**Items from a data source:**

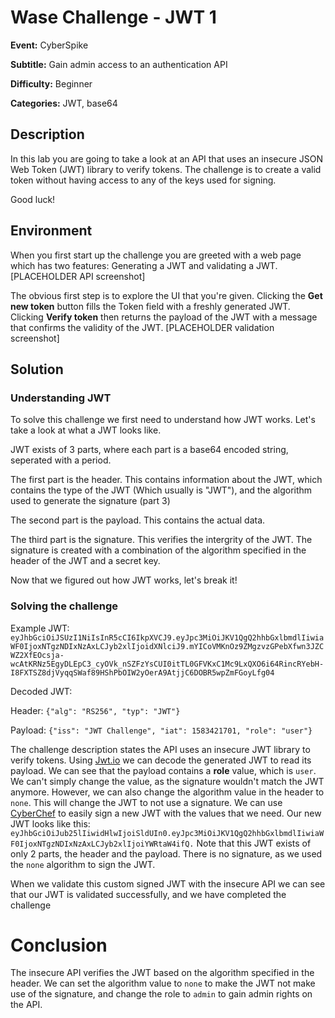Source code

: # Wase Challenge - JWT 1
**Event:** CyberSpike

**Subtitle:** Gain admin access to an authentication API

**Difficulty:** Beginner

**Categories:** JWT, base64

## Description
In this lab you are going to take a look at an API that uses an insecure JSON Web Token (JWT) library to verify tokens. The challenge is to create a valid token without having access to any of the keys used for signing.

Good luck!

## Environment
When you first start up the challenge you are greeted with a web page which has two features: Generating a JWT and validating a JWT.
[PLACEHOLDER API screenshot]

The obvious first step is to explore the UI that you're given. Clicking the **Get new token** button fills the Token field with a freshly generated JWT.
Clicking **Verify token** then returns the payload of the JWT with a message that confirms the validity of the JWT.
[PLACEHOLDER validation screenshot]

## Solution
### Understanding JWT
To solve this challenge we first need to understand how JWT works. Let's take a look at what a JWT looks like.

JWT exists of 3 parts, where each part is a base64 encoded string, seperated with a period.

The first part is the header. This contains information about the JWT, which contains the type of the JWT (Which usually is "JWT"), and the algorithm used to generate the signature (part 3)

The second part is the payload. This contains the actual data.

The third part is the signature. This verifies the intergrity of the JWT. The signature is created with a combination of the algorithm specified in the header of the JWT and a secret key.

Now that we figured out how JWT works, let's break it!

### Solving the challenge
Example JWT: ```eyJhbGciOiJSUzI1NiIsInR5cCI6IkpXVCJ9.eyJpc3MiOiJKV1QgQ2hhbGxlbmdlIiwiaWF0IjoxNTgzNDIxNzAxLCJyb2xlIjoidXNlciJ9.mYICoVMKnOz9ZMgzvzGPebXfwn3JZCWZ2XfEOcsja-wcAtKRNz5EgyDLEpC3_cyOVk_nSZFzYsCUI0itTL0GFVKxC1Mc9LxQXO6i64RincRYebH-I8FXTSZ8djVyqqSWaf89HShPbOIW2yOerA9AtjjC6DOBR5wpZmFGoyLfg04```

Decoded JWT:

Header: ```{"alg": "RS256", "typ": "JWT"}```

Payload: ```{"iss": "JWT Challenge", "iat": 1583421701, "role": "user"}```

The challenge description states the API uses an insecure JWT library to verify tokens. Using [Jwt.io](http://jwt.io) we can decode the generated JWT to read its payload. We can see that the payload contains a **role** value, which is `user`. We can't simply change the value, as the signature wouldn't match the JWT anymore. However, we can also change the algorithm value in the header to `none`. This will change the JWT to not use a signature. We can use [CyberChef](https://gchq.github.io/CyberChef/#recipe=JWT_Sign('','None')&input=eyJpc3MiOiJKV1QgQ2hhbGxlbmdlIiwiaWF0IjoxNTgzNDIxNzAxLCJyb2xlIjoiYWRtaW4ifQ) to easily sign a new JWT with the values that we need. Our new JWT looks like this: ```eyJhbGciOiJub25lIiwidHlwIjoiSldUIn0.eyJpc3MiOiJKV1QgQ2hhbGxlbmdlIiwiaWF0IjoxNTgzNDIxNzAxLCJyb2xlIjoiYWRtaW4ifQ.```
Note that this JWT exists of only 2 parts, the header and the payload. There is no signature, as we used the ```none``` algorithm to sign the JWT.

When we validate this custom signed JWT with the insecure API we can see that our JWT is validated successfully, and we have completed the challenge

# Conclusion
The insecure API verifies the JWT based on the algorithm specified in the header. We can set the algorithm value to `none` to make the JWT not make use of the signature, and change the role to `admin` to gain admin rights on the API.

**WORK REQUIRED:** Find the string "When" in the data. Report each line it appears in.

**EXERCISE RESULT:**
When you first start up the challenge you are greeted with a web page which has two features: Generating a JWT and validating a JWT.
When we validate this custom signed JWT with the insecure API we can see that our JWT is validated successfully, and we have completed the challenge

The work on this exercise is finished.